Segment Open

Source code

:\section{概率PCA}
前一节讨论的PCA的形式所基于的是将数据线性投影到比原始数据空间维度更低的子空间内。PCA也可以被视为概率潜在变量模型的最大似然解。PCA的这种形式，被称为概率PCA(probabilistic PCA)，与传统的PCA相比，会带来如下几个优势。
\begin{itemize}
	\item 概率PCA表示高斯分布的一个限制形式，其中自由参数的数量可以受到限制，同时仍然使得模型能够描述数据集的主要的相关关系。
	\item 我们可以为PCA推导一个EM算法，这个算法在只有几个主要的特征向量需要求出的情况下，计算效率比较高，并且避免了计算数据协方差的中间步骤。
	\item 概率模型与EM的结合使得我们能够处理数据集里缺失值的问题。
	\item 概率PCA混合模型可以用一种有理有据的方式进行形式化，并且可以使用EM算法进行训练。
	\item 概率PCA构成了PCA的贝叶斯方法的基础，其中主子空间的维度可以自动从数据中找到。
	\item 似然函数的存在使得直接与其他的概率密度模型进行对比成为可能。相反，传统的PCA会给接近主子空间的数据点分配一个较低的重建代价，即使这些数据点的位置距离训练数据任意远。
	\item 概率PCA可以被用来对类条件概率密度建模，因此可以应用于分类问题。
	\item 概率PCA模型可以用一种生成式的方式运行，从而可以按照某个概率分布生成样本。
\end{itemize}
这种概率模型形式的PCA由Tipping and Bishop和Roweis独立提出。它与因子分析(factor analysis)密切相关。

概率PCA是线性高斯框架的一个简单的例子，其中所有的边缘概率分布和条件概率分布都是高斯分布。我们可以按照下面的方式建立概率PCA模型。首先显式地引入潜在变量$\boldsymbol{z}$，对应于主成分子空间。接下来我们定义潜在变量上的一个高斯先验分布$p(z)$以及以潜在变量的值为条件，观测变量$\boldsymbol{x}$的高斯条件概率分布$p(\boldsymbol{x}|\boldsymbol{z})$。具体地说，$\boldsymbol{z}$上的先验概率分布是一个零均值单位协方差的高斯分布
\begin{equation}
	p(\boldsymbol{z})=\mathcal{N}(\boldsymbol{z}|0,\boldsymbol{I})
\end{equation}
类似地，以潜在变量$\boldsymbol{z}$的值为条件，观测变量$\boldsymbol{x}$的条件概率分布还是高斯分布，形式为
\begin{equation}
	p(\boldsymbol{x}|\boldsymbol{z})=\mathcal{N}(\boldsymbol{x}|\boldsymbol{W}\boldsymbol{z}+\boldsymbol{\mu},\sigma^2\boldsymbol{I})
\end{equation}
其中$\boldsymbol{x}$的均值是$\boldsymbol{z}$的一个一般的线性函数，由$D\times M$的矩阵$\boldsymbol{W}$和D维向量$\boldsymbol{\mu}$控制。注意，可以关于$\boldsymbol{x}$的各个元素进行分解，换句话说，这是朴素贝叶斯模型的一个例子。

Segment Closed

Brief - The full data must appear again, retyped in every detail.

Result of the task -
Source code

:\section{概率PCA}
前一节讨论的PCA的形式所基于的是将数据线性投影到比原始数据空间维度更低的子空间内。PCA也可以被视为概率潜在变量模型的最大似然解。PCA的这种形式，被称为概率PCA(probabilistic PCA)，与传统的PCA相比，会带来如下几个优势。
\begin{itemize}
	\item 概率PCA表示高斯分布的一个限制形式，其中自由参数的数量可以受到限制，同时仍然使得模型能够描述数据集的主要的相关关系。
	\item 我们可以为PCA推导一个EM算法，这个算法在只有几个主要的特征向量需要求出的情况下，计算效率比较高，并且避免了计算数据协方差的中间步骤。
	\item 概率模型与EM的结合使得我们能够处理数据集里缺失值的问题。
	\item 概率PCA混合模型可以用一种有理有据的方式进行形式化，并且可以使用EM算法进行训练。
	\item 概率PCA构成了PCA的贝叶斯方法的基础，其中主子空间的维度可以自动从数据中找到。
	\item 似然函数的存在使得直接与其他的概率密度模型进行对比成为可能。相反，传统的PCA会给接近主子空间的数据点分配一个较低的重建代价，即使这些数据点的位置距离训练数据任意远。
	\item 概率PCA可以被用来对类条件概率密度建模，因此可以应用于分类问题。
	\item 概率PCA模型可以用一种生成式的方式运行，从而可以按照某个概率分布生成样本。
\end{itemize}
这种概率模型形式的PCA由Tipping and Bishop和Roweis独立提出。它与因子分析(factor analysis)密切相关。

概率PCA是线性高斯框架的一个简单的例子，其中所有的边缘概率分布和条件概率分布都是高斯分布。我们可以按照下面的方式建立概率PCA模型。首先显式地引入潜在变量$\boldsymbol{z}$，对应于主成分子空间。接下来我们定义潜在变量上的一个高斯先验分布$p(z)$以及以潜在变量的值为条件，观测变量$\boldsymbol{x}$的高斯条件概率分布$p(\boldsymbol{x}|\boldsymbol{z})$。具体地说，$\boldsymbol{z}$上的先验概率分布是一个零均值单位协方差的高斯分布
\begin{equation}
	p(\boldsymbol{z})=\mathcal{N}(\boldsymbol{z}|0,\boldsymbol{I})
\end{equation}
类似地，以潜在变量$\boldsymbol{z}$的值为条件，观测变量$\boldsymbol{x}$的条件概率分布还是高斯分布，形式为
\begin{equation}
	p(\boldsymbol{x}|\boldsymbol{z})=\mathcal{N}(\boldsymbol{x}|\boldsymbol{W}\boldsymbol{z}+\boldsymbol{\mu},\sigma^2\boldsymbol{I})
\end{equation}
其中$\boldsymbol{x}$的均值是$\boldsymbol{z}$的一个一般的线性函数，由$D\times M$的矩阵$\boldsymbol{W}$和D维向量$\boldsymbol{\mu}$控制。注意，可以关于$\boldsymbol{x}$的各个元素进行分解，换句话说，这是朴素贝叶斯模型的一个例子。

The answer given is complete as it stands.